NON à l’initiative sur le renvoi - contraire au droit international et discrimatoire
Une fois de plus, une initiative qui contrevient clairement et sciemment aux normes fondamentales des droits humains est soumise au vote du peuple suisse. Amnesty International déplore que le Parlement n’ait pas eu le courage de l’invalider. Une fois de plus, la possibilité est donnée aux initiants de capitaliser des voix par un recours abusif au droit d’initiative et par des discours xénophobes.
L’initiative exige le renvoi automatique des personnes étrangères, condamnées pour différents crimes et délits, indépendamment de leur statut et de la gravité de l’acte commis. La liste des délits passibles d’expulsion prévoit aussi bien le meurtre ou le viol que l’abus de prestations sociales. Cet automatisme peut conduire à une violation du principe de non-refoulement, ancré dans le droit international impératif, et selon lequel nul·le ne peut être renvoyé·e dans un pays dans lequel il ou elle risque la torture ou la peine de mort. L’initiative viole non seulement les conventions internationales, comme la Convention européenne des droits de l’homme, le Pacte 2 de l’ONU, la Convention relative aux droits de l’enfant ou l’accord de libre circulation des personnes conclu avec l’Union européenne, mais elle est également contraire au principe de proportionnalité et à celui de l’interdiction de toute forme de discrimination, inscrits dans la Constitution fédérale.
Amnesty International est clairement d’avis que des normes contraires aux droits humains n’ont pas leur place dans notre Constitution. L’organisation estime par ailleurs qu’il est inutile de modifier les bases de la Constitution, dès lors que la législation actuelle permet déjà l’expulsion de criminels condamnés.
Le contre-projet est superflu
Au vu des fortes chances que, selon toutes les prévisions, l’initiative soit acceptée en votation populaire, le Parlement a décidé de présenter un contre-projet direct.

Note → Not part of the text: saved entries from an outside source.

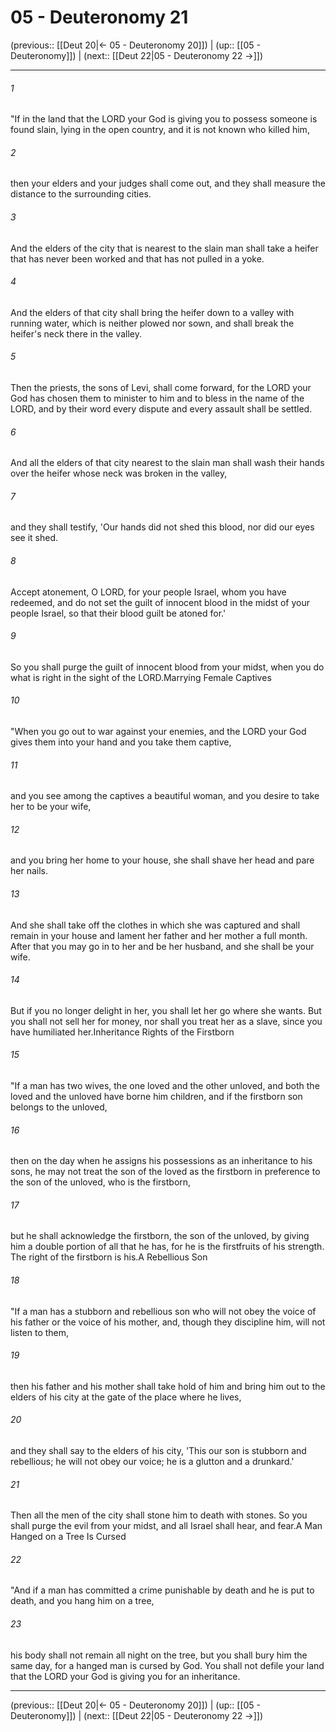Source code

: # 05 - Deuteronomy 21

(previous:: [[Deut 20|← 05 - Deuteronomy 20]]) | (up:: [[05 - Deuteronomy]]) | (next:: [[Deut 22|05 - Deuteronomy 22 →]])

***


###### 1 
"If in the land that the LORD your God is giving you to possess someone is found slain, lying in the open country, and it is not known who killed him, 

###### 2 
then your elders and your judges shall come out, and they shall measure the distance to the surrounding cities. 

###### 3 
And the elders of the city that is nearest to the slain man shall take a heifer that has never been worked and that has not pulled in a yoke. 

###### 4 
And the elders of that city shall bring the heifer down to a valley with running water, which is neither plowed nor sown, and shall break the heifer's neck there in the valley. 

###### 5 
Then the priests, the sons of Levi, shall come forward, for the LORD your God has chosen them to minister to him and to bless in the name of the LORD, and by their word every dispute and every assault shall be settled. 

###### 6 
And all the elders of that city nearest to the slain man shall wash their hands over the heifer whose neck was broken in the valley, 

###### 7 
and they shall testify, 'Our hands did not shed this blood, nor did our eyes see it shed. 

###### 8 
Accept atonement, O LORD, for your people Israel, whom you have redeemed, and do not set the guilt of innocent blood in the midst of your people Israel, so that their blood guilt be atoned for.' 

###### 9 
So you shall purge the guilt of innocent blood from your midst, when you do what is right in the sight of the LORD.Marrying Female Captives 

###### 10 
"When you go out to war against your enemies, and the LORD your God gives them into your hand and you take them captive, 

###### 11 
and you see among the captives a beautiful woman, and you desire to take her to be your wife, 

###### 12 
and you bring her home to your house, she shall shave her head and pare her nails. 

###### 13 
And she shall take off the clothes in which she was captured and shall remain in your house and lament her father and her mother a full month. After that you may go in to her and be her husband, and she shall be your wife. 

###### 14 
But if you no longer delight in her, you shall let her go where she wants. But you shall not sell her for money, nor shall you treat her as a slave, since you have humiliated her.Inheritance Rights of the Firstborn 

###### 15 
"If a man has two wives, the one loved and the other unloved, and both the loved and the unloved have borne him children, and if the firstborn son belongs to the unloved, 

###### 16 
then on the day when he assigns his possessions as an inheritance to his sons, he may not treat the son of the loved as the firstborn in preference to the son of the unloved, who is the firstborn, 

###### 17 
but he shall acknowledge the firstborn, the son of the unloved, by giving him a double portion of all that he has, for he is the firstfruits of his strength. The right of the firstborn is his.A Rebellious Son 

###### 18 
"If a man has a stubborn and rebellious son who will not obey the voice of his father or the voice of his mother, and, though they discipline him, will not listen to them, 

###### 19 
then his father and his mother shall take hold of him and bring him out to the elders of his city at the gate of the place where he lives, 

###### 20 
and they shall say to the elders of his city, 'This our son is stubborn and rebellious; he will not obey our voice; he is a glutton and a drunkard.' 

###### 21 
Then all the men of the city shall stone him to death with stones. So you shall purge the evil from your midst, and all Israel shall hear, and fear.A Man Hanged on a Tree Is Cursed 

###### 22 
"And if a man has committed a crime punishable by death and he is put to death, and you hang him on a tree, 

###### 23 
his body shall not remain all night on the tree, but you shall bury him the same day, for a hanged man is cursed by God. You shall not defile your land that the LORD your God is giving you for an inheritance.

***

(previous:: [[Deut 20|← 05 - Deuteronomy 20]]) | (up:: [[05 - Deuteronomy]]) | (next:: [[Deut 22|05 - Deuteronomy 22 →]])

Ce texte comprend pour l’essentiel deux articles. Le premier conditionne le renvoi à la gravité de la condamnation encourue pour une liste exhaustive de délits et à la prise en compte, dans tous les cas, du respect du droit international et du principe de proportionnalité. Le deuxième article formule quelques principes d’une politique d’intégration visant à la cohésion entre la population autochtone et étrangère.
Le contre-projet entraîne lui aussi un durcissement de la politique envers les étrangères et étrangers. Du point de vue d’Amnesty International, ce durcissement est superflu et la législation actuelle (loi sur les étrangers, droit pénal) suffit amplement pour renvoyer les délinquants étrangers. Il peut par ailleurs renforcer le risque, déjà existant dans le droit en vigueur, de violations des droits humains. Le contre-projet peut en outre contribuer à renforcer les préjugés contre la population étrangère établie en Suisse.
Le contre-projet comporte en plus un danger de différentiation non objective. Le fait de lier le renvoi exclusivement à la gravité de la peine prononcée peut en effet entraîner une double peine discriminatoire. Les décisions devraient bien davantage être prises sur la base du risque de récidive et de la situation familiale et personnelle des personnes concernées. Le fait que le contre-projet ne garantisse pas la prise en compte automatique de ces éléments peut induire également des situations préoccupantes en terme de droits humains, comme par exemple, la séparation de familles ou le renvoi de personnes de la deuxième ou troisième génération, dans un pays qu’elles n’ont encore jamais vu et dans lequel elles n’ont absolument plus d’attaches.
Question subsidiaire pour le contre-projet
Amnesty International dit clairement non à l’initiative et rejette également le contre-projet, qu’elle considère comme superflu et potentiellement contraire aux droits humains.
Dans le cas d’une double acceptation de l’initiative et du contre-projet, la question subsidiaire revêt une importance décisive. Dans ce cas de figure, Amnesty International recommande, malgré les réserves émises, de choisir le contre-projet, en tant que moindre mal, pour contrecarrer l’initiative.